Listening to Yellowstone: Day 1

Roosevelt Arch, Yellowstone National Park


Yellowstone National Park's Old Faithful Inn locked its doors yesterday for the season. Beartooth Pass Highway, winding its way from the park's northeast entrance along the Wyoming-Montana border and through the Gallatin National Forest, closed as well yesterday due to snow and ice. The highway will probably open again in May when plows are finally able to clear the roads. Bull elk still bugle, though their calls are becoming less frequent as the seasons change. Grizzlies are nearing hibernation. Snow is falling. Winter is...well, you get the picture.

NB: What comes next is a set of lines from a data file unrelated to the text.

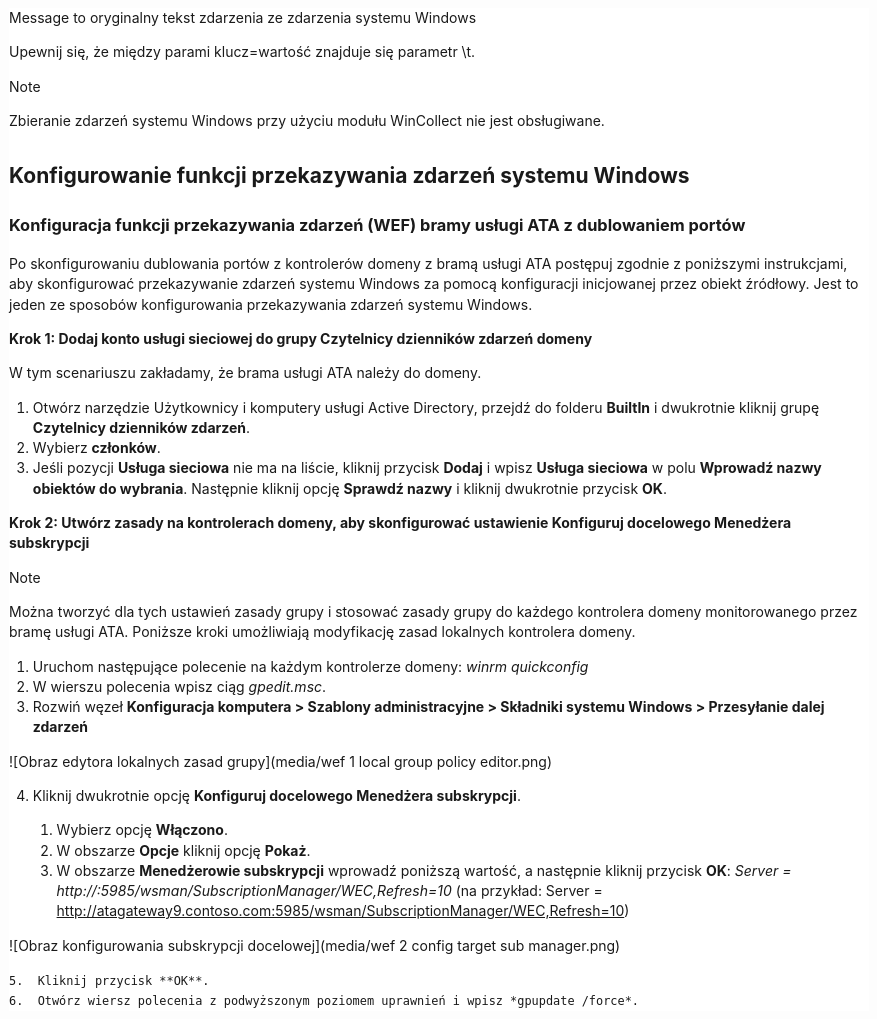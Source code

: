 Message to oryginalny tekst zdarzenia ze zdarzenia systemu Windows

Upewnij się, że między parami klucz=wartość znajduje się parametr \t.

>[!NOTE] 
> Zbieranie zdarzeń systemu Windows przy użyciu modułu WinCollect nie jest obsługiwane.

## <a name="configuring-windows-event-forwarding"></a>Konfigurowanie funkcji przekazywania zdarzeń systemu Windows

### <a name="wef-configuration-for-ata-gateways-with-port-mirroring"></a>Konfiguracja funkcji przekazywania zdarzeń (WEF) bramy usługi ATA z dublowaniem portów

Po skonfigurowaniu dublowania portów z kontrolerów domeny z bramą usługi ATA postępuj zgodnie z poniższymi instrukcjami, aby skonfigurować przekazywanie zdarzeń systemu Windows za pomocą konfiguracji inicjowanej przez obiekt źródłowy. Jest to jeden ze sposobów konfigurowania przekazywania zdarzeń systemu Windows. 

**Krok 1: Dodaj konto usługi sieciowej do grupy Czytelnicy dzienników zdarzeń domeny** 

W tym scenariuszu zakładamy, że brama usługi ATA należy do domeny.

1.  Otwórz narzędzie Użytkownicy i komputery usługi Active Directory, przejdź do folderu **BuiltIn** i dwukrotnie kliknij grupę **Czytelnicy dzienników zdarzeń**. 
2.  Wybierz **członków**.
4.  Jeśli pozycji **Usługa sieciowa** nie ma na liście, kliknij przycisk **Dodaj** i wpisz **Usługa sieciowa** w polu **Wprowadź nazwy obiektów do wybrania**. Następnie kliknij opcję **Sprawdź nazwy** i kliknij dwukrotnie przycisk **OK**. 

**Krok 2: Utwórz zasady na kontrolerach domeny, aby skonfigurować ustawienie Konfiguruj docelowego Menedżera subskrypcji** 
> [!Note] 
> Można tworzyć dla tych ustawień zasady grupy i stosować zasady grupy do każdego kontrolera domeny monitorowanego przez bramę usługi ATA. Poniższe kroki umożliwiają modyfikację zasad lokalnych kontrolera domeny.     

1.  Uruchom następujące polecenie na każdym kontrolerze domeny: *winrm quickconfig*
2.  W wierszu polecenia wpisz ciąg *gpedit.msc*.
3.  Rozwiń węzeł **Konfiguracja komputera > Szablony administracyjne > Składniki systemu Windows > Przesyłanie dalej zdarzeń**

 ![Obraz edytora lokalnych zasad grupy](media/wef 1 local group policy editor.png)

4.  Kliknij dwukrotnie opcję **Konfiguruj docelowego Menedżera subskrypcji**.
   
    1.  Wybierz opcję **Włączono**.
    2.  W obszarze **Opcje** kliknij opcję **Pokaż**.
    3.  W obszarze **Menedżerowie subskrypcji** wprowadź poniższą wartość, a następnie kliknij przycisk **OK**:  *Server = http://<fqdnATAGateway>:5985/wsman/SubscriptionManager/WEC,Refresh=10* (na przykład: Server = http://atagateway9.contoso.com:5985/wsman/SubscriptionManager/WEC,Refresh=10)
 
   ![Obraz konfigurowania subskrypcji docelowej](media/wef 2 config target sub manager.png)
   
    5.  Kliknij przycisk **OK**.
    6.  Otwórz wiersz polecenia z podwyższonym poziomem uprawnień i wpisz *gpupdate /force*.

I decided last Thursday to write a series of posts on Yellowstone's soundscapes for this week after remembering the upcoming anniversary of Truman Everts's rescue from the Yellowstone wilderness on October 16, 1870. Everts's story is fascinating -- he survived alone and without food or supplies for 37 days, suffering immeasurable hardships along the way -- but what has always struck me when reading his account is how closely he listened to his surroundings and how that close listening allowed him to survive in the wilderness.

Over the past decade, the park has sold Yellowstone's soundscapes as a major tourist attraction in hopes of bringing more attention to the ecosystem's "acoustic health," as the Park Service calls it. In addition to the various CDs of Yellowstone's sounds (including the famous recordings made by Bernie Krause), the NPS now hosts a page dedicated to the park's soundscapes where you can hear recordings made by park rangers and local residents. Xanterra, the park's primary concessioner, even offers a "Steam, Stars and Winter Soundscapes" tour every night between December 18 and February 28.

With these developments in mind, I thought it might be interesting to think through some of the historical and current issues concerning Yellowstone's soundscapes, and how the park's acoustic health is crucial to its survival as both an ecosystem and tourist destination. One fundamental question for me is this: how does the management of the park's soundscape also manage our understandings and our expectations of how nature and wilderness ought to sound?

This first post serves as a brief, general overview of the history of soundscape studies undertaken by the National Park Service. Tomorrow, I'll discuss some of the first expeditions to the park and how early explorers heard and described the sounds of what was then called Wonderland. Like Everts, Yellowstone's early explorers often remarked on the environment's sounds, noting both the beautiful tranquility of its remoteness and the abrasive loudness of its geothermal activity. On Wednesday, I'll cover the mysterious sounds of Yellowstone Lake and the various explanations given to them by travelers over the years. Thursday, I'll delve deep into Everts's story and his attentiveness to his acoustic environment. And on Friday, I'll close with an overview of the park's winter sound management program as the Park Services attempts to balance the ecosystem's health with the increasing tourism to the park during the winter months.

A Very Brief Overview of Yellowstone and Sound Studies in National Parks


Some facts about the park:

  • Established March 1, 1872. Yellowstone was the world's first national park.
  • Area of Yellowstone National Park: 3472 sq. mi.
  • Area of Greater Yellowstone Ecosystem (GYE): 28,125 sq. mi. The GYE extends primarily south of the park and includes all or parts of Grand Teton National Park, Beaverhead National Forest, National Forest, National Forest, Custer National Forest, Shoshone National Forest, Bridger-Teton National Forest, and the Wind River Reservation.
  • Visitors: 3,188,030 (2013)
  • Vehicles: 2,2026,238 (2013)


Federal interest in the nation's ecological soundscapes dates to the Noise Control Act of 1972, when congress mandated the study of noise and recommended the implementation of noise controls in businesses, national parks, and other public areas. This was followed by the National Parks Overflights Act of 1987, which regulated the flight paths and minimum altitudes of aircraft over national parks as a means towards lowering the amount of anthropogenic noise heard throughout the parks. It was not until 2001, however, that the NPS Management Policies included a entire section dedicated to the issue of acoustic environments. Today, the NPS focuses primarily on two objectives when studying ecological soundscapes: 1) the impact of anthropogenic sounds on wildlife, and 2) the impact of human-made sound on tourist experiences. 

Scientific interest in national park soundscapes increased greatly after 2000 when the Park Service began studies of Denali's acoustic environment. The findings analyzed by University of Wisconsin-Madison (Go Badgers!) graduate Davyd Betchkal revealed only 36 days over a 6-year period unmarked by the sound of combustion engines (this New York Times Magazine article on Betchkal is a lovely read). The Park Service has conducted similar studies in Yosemite, the Grand Canyon, and in Hawai'i. Soundscape studies have since become more formally organized with the consolidation of the Night Skies (established 1999) and Natural Sounds (established 2002) Programs into the Natural Sounds and Night Skies Division in 2011

Definitely spend a few -- or more-- minutes on the webpages for the Natural Sounds and Night Skies Division as well as on the Yellowstone Sound Library page. Lots of great information on both pages.